TRY IT: All of the entries need to be printed again exactly; pictures are the only thing to omit.

(Data excerpts)
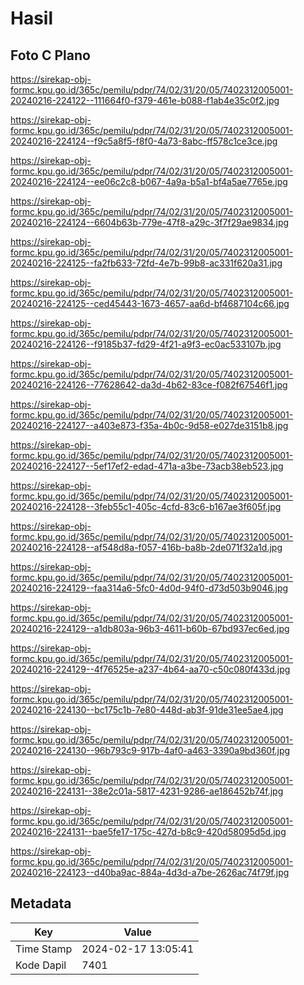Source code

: # Hasil

## Foto C Plano

https://sirekap-obj-formc.kpu.go.id/365c/pemilu/pdpr/74/02/31/20/05/7402312005001-20240216-224122--111664f0-f379-461e-b088-f1ab4e35c0f2.jpg

https://sirekap-obj-formc.kpu.go.id/365c/pemilu/pdpr/74/02/31/20/05/7402312005001-20240216-224124--f9c5a8f5-f8f0-4a73-8abc-ff578c1ce3ce.jpg

https://sirekap-obj-formc.kpu.go.id/365c/pemilu/pdpr/74/02/31/20/05/7402312005001-20240216-224124--ee06c2c8-b067-4a9a-b5a1-bf4a5ae7765e.jpg

https://sirekap-obj-formc.kpu.go.id/365c/pemilu/pdpr/74/02/31/20/05/7402312005001-20240216-224124--6604b63b-779e-47f8-a29c-3f7f29ae9834.jpg

https://sirekap-obj-formc.kpu.go.id/365c/pemilu/pdpr/74/02/31/20/05/7402312005001-20240216-224125--fa2fb633-72fd-4e7b-99b8-ac331f620a31.jpg

https://sirekap-obj-formc.kpu.go.id/365c/pemilu/pdpr/74/02/31/20/05/7402312005001-20240216-224125--ced45443-1673-4657-aa6d-bf4687104c66.jpg

https://sirekap-obj-formc.kpu.go.id/365c/pemilu/pdpr/74/02/31/20/05/7402312005001-20240216-224126--f9185b37-fd29-4f21-a9f3-ec0ac533107b.jpg

https://sirekap-obj-formc.kpu.go.id/365c/pemilu/pdpr/74/02/31/20/05/7402312005001-20240216-224126--77628642-da3d-4b62-83ce-f082f67546f1.jpg

https://sirekap-obj-formc.kpu.go.id/365c/pemilu/pdpr/74/02/31/20/05/7402312005001-20240216-224127--a403e873-f35a-4b0c-9d58-e027de3151b8.jpg

https://sirekap-obj-formc.kpu.go.id/365c/pemilu/pdpr/74/02/31/20/05/7402312005001-20240216-224127--5ef17ef2-edad-471a-a3be-73acb38eb523.jpg

https://sirekap-obj-formc.kpu.go.id/365c/pemilu/pdpr/74/02/31/20/05/7402312005001-20240216-224128--3feb55c1-405c-4cfd-83c6-b167ae3f605f.jpg

https://sirekap-obj-formc.kpu.go.id/365c/pemilu/pdpr/74/02/31/20/05/7402312005001-20240216-224128--af548d8a-f057-416b-ba8b-2de071f32a1d.jpg

https://sirekap-obj-formc.kpu.go.id/365c/pemilu/pdpr/74/02/31/20/05/7402312005001-20240216-224129--faa314a6-5fc0-4d0d-94f0-d73d503b9046.jpg

https://sirekap-obj-formc.kpu.go.id/365c/pemilu/pdpr/74/02/31/20/05/7402312005001-20240216-224129--a1db803a-96b3-4611-b60b-67bd937ec6ed.jpg

https://sirekap-obj-formc.kpu.go.id/365c/pemilu/pdpr/74/02/31/20/05/7402312005001-20240216-224129--4f76525e-a237-4b64-aa70-c50c080f433d.jpg

https://sirekap-obj-formc.kpu.go.id/365c/pemilu/pdpr/74/02/31/20/05/7402312005001-20240216-224130--bc175c1b-7e80-448d-ab3f-91de31ee5ae4.jpg

https://sirekap-obj-formc.kpu.go.id/365c/pemilu/pdpr/74/02/31/20/05/7402312005001-20240216-224130--96b793c9-917b-4af0-a463-3390a9bd360f.jpg

https://sirekap-obj-formc.kpu.go.id/365c/pemilu/pdpr/74/02/31/20/05/7402312005001-20240216-224131--38e2c01a-5817-4231-9286-ae186452b74f.jpg

https://sirekap-obj-formc.kpu.go.id/365c/pemilu/pdpr/74/02/31/20/05/7402312005001-20240216-224131--bae5fe17-175c-427d-b8c9-420d58095d5d.jpg

https://sirekap-obj-formc.kpu.go.id/365c/pemilu/pdpr/74/02/31/20/05/7402312005001-20240216-224123--d40ba9ac-884a-4d3d-a7be-2626ac74f79f.jpg


## Metadata

| Key        | Value               |
| ---------- | ------------------- |
| Time Stamp | 2024-02-17 13:05:41 |
| Kode Dapil | 7401                |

ANSWER TO THIS PROBLEM:
Source code

: # Hasil

## Foto C Plano

https://sirekap-obj-formc.kpu.go.id/365c/pemilu/pdpr/74/02/31/20/05/7402312005001-20240216-224122--111664f0-f379-461e-b088-f1ab4e35c0f2.jpg

https://sirekap-obj-formc.kpu.go.id/365c/pemilu/pdpr/74/02/31/20/05/7402312005001-20240216-224124--f9c5a8f5-f8f0-4a73-8abc-ff578c1ce3ce.jpg

https://sirekap-obj-formc.kpu.go.id/365c/pemilu/pdpr/74/02/31/20/05/7402312005001-20240216-224124--ee06c2c8-b067-4a9a-b5a1-bf4a5ae7765e.jpg

https://sirekap-obj-formc.kpu.go.id/365c/pemilu/pdpr/74/02/31/20/05/7402312005001-20240216-224124--6604b63b-779e-47f8-a29c-3f7f29ae9834.jpg

https://sirekap-obj-formc.kpu.go.id/365c/pemilu/pdpr/74/02/31/20/05/7402312005001-20240216-224125--fa2fb633-72fd-4e7b-99b8-ac331f620a31.jpg

https://sirekap-obj-formc.kpu.go.id/365c/pemilu/pdpr/74/02/31/20/05/7402312005001-20240216-224125--ced45443-1673-4657-aa6d-bf4687104c66.jpg

https://sirekap-obj-formc.kpu.go.id/365c/pemilu/pdpr/74/02/31/20/05/7402312005001-20240216-224126--f9185b37-fd29-4f21-a9f3-ec0ac533107b.jpg

https://sirekap-obj-formc.kpu.go.id/365c/pemilu/pdpr/74/02/31/20/05/7402312005001-20240216-224126--77628642-da3d-4b62-83ce-f082f67546f1.jpg

https://sirekap-obj-formc.kpu.go.id/365c/pemilu/pdpr/74/02/31/20/05/7402312005001-20240216-224127--a403e873-f35a-4b0c-9d58-e027de3151b8.jpg

https://sirekap-obj-formc.kpu.go.id/365c/pemilu/pdpr/74/02/31/20/05/7402312005001-20240216-224127--5ef17ef2-edad-471a-a3be-73acb38eb523.jpg

https://sirekap-obj-formc.kpu.go.id/365c/pemilu/pdpr/74/02/31/20/05/7402312005001-20240216-224128--3feb55c1-405c-4cfd-83c6-b167ae3f605f.jpg

https://sirekap-obj-formc.kpu.go.id/365c/pemilu/pdpr/74/02/31/20/05/7402312005001-20240216-224128--af548d8a-f057-416b-ba8b-2de071f32a1d.jpg

https://sirekap-obj-formc.kpu.go.id/365c/pemilu/pdpr/74/02/31/20/05/7402312005001-20240216-224129--faa314a6-5fc0-4d0d-94f0-d73d503b9046.jpg

https://sirekap-obj-formc.kpu.go.id/365c/pemilu/pdpr/74/02/31/20/05/7402312005001-20240216-224129--a1db803a-96b3-4611-b60b-67bd937ec6ed.jpg

https://sirekap-obj-formc.kpu.go.id/365c/pemilu/pdpr/74/02/31/20/05/7402312005001-20240216-224129--4f76525e-a237-4b64-aa70-c50c080f433d.jpg

https://sirekap-obj-formc.kpu.go.id/365c/pemilu/pdpr/74/02/31/20/05/7402312005001-20240216-224130--bc175c1b-7e80-448d-ab3f-91de31ee5ae4.jpg

https://sirekap-obj-formc.kpu.go.id/365c/pemilu/pdpr/74/02/31/20/05/7402312005001-20240216-224130--96b793c9-917b-4af0-a463-3390a9bd360f.jpg

https://sirekap-obj-formc.kpu.go.id/365c/pemilu/pdpr/74/02/31/20/05/7402312005001-20240216-224131--38e2c01a-5817-4231-9286-ae186452b74f.jpg

https://sirekap-obj-formc.kpu.go.id/365c/pemilu/pdpr/74/02/31/20/05/7402312005001-20240216-224131--bae5fe17-175c-427d-b8c9-420d58095d5d.jpg

https://sirekap-obj-formc.kpu.go.id/365c/pemilu/pdpr/74/02/31/20/05/7402312005001-20240216-224123--d40ba9ac-884a-4d3d-a7be-2626ac74f79f.jpg


## Metadata

| Key        | Value               |
| ---------- | ------------------- |
| Time Stamp | 2024-02-17 13:05:41 |
| Kode Dapil | 7401                |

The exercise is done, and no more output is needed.